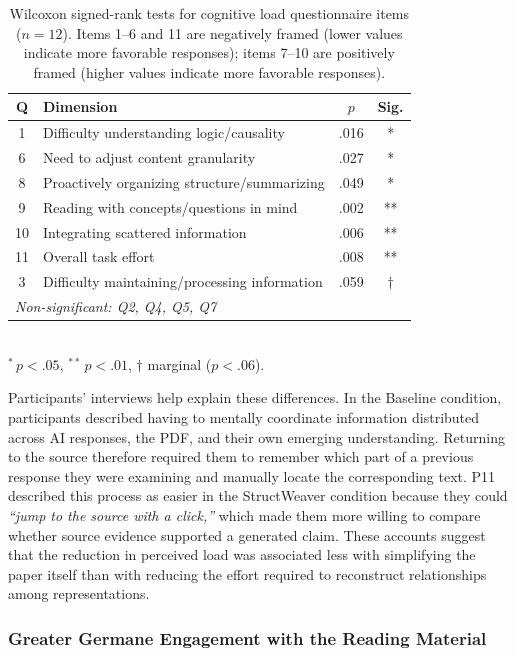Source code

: \documentclass[manuscript,review,anonymous]{acmart}
\begin{document}
\begin{table}[t]
\centering
\caption{Wilcoxon signed-rank tests for cognitive load questionnaire items ($n=12$). Items 1--6 and 11 are negatively framed (lower values indicate more favorable responses); items 7--10 are positively framed (higher values indicate more favorable responses).}
\label{tab:survey_stats}
\small
\begin{tabularx}{\linewidth}{c X c c}
\toprule
Q & Dimension & $p$ & Sig. \\
\midrule
1 & Difficulty understanding logic/causality & .016 & * \\
6 & Need to adjust content granularity & .027 & * \\
8 & Proactively organizing structure/summarizing & .049 & * \\
9 & Reading with concepts/questions in mind & .002 & ** \\
10 & Integrating scattered information & .006 & ** \\
11 & Overall task effort & .008 & ** \\
\midrule
3 & Difficulty maintaining/processing information & .059 & $\dagger$ \\
\multicolumn{4}{l}{\textit{Non-significant: Q2, Q4, Q5, Q7}} \\
\bottomrule
\end{tabularx}
\\[4pt]
\footnotesize{$^{*}\,p<.05$, $^{**}\,p<.01$, $\dagger$ marginal ($p<.06$).}
\end{table}

Participants' interviews help explain these differences. In the Baseline condition, participants described having to mentally coordinate information distributed across AI responses, the PDF, and their own emerging understanding. Returning to the source therefore required them to remember which part of a previous response they were examining and manually locate the corresponding text. P11 described this process as easier in the StructWeaver condition because they could \textit{``jump to the source with a click,''} which made them more willing to compare whether source evidence supported a generated claim. These accounts suggest that the reduction in perceived load was associated less with simplifying the paper itself than with reducing the effort required to reconstruct relationships among representations.


\subsubsection{Greater Germane Engagement with the Reading Material}
\end{document}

- Activity:
The answer must restate every entry word for word, with the pictures left out.

- Answer area:
Source code

: \documentclass[manuscript,review,anonymous]{acmart}
\begin{document}
\begin{table}[t]
\centering
\caption{Wilcoxon signed-rank tests for cognitive load questionnaire items ($n=12$). Items 1--6 and 11 are negatively framed (lower values indicate more favorable responses); items 7--10 are positively framed (higher values indicate more favorable responses).}
\label{tab:survey_stats}
\small
\begin{tabularx}{\linewidth}{c X c c}
\toprule
Q & Dimension & $p$ & Sig. \\
\midrule
1 & Difficulty understanding logic/causality & .016 & * \\
6 & Need to adjust content granularity & .027 & * \\
8 & Proactively organizing structure/summarizing & .049 & * \\
9 & Reading with concepts/questions in mind & .002 & ** \\
10 & Integrating scattered information & .006 & ** \\
11 & Overall task effort & .008 & ** \\
\midrule
3 & Difficulty maintaining/processing information & .059 & $\dagger$ \\
\multicolumn{4}{l}{\textit{Non-significant: Q2, Q4, Q5, Q7}} \\
\bottomrule
\end{tabularx}
\\[4pt]
\footnotesize{$^{*}\,p<.05$, $^{**}\,p<.01$, $\dagger$ marginal ($p<.06$).}
\end{table}

Participants' interviews help explain these differences. In the Baseline condition, participants described having to mentally coordinate information distributed across AI responses, the PDF, and their own emerging understanding. Returning to the source therefore required them to remember which part of a previous response they were examining and manually locate the corresponding text. P11 described this process as easier in the StructWeaver condition because they could \textit{``jump to the source with a click,''} which made them more willing to compare whether source evidence supported a generated claim. These accounts suggest that the reduction in perceived load was associated less with simplifying the paper itself than with reducing the effort required to reconstruct relationships among representations.


\subsubsection{Greater Germane Engagement with the Reading Material}
\end{document}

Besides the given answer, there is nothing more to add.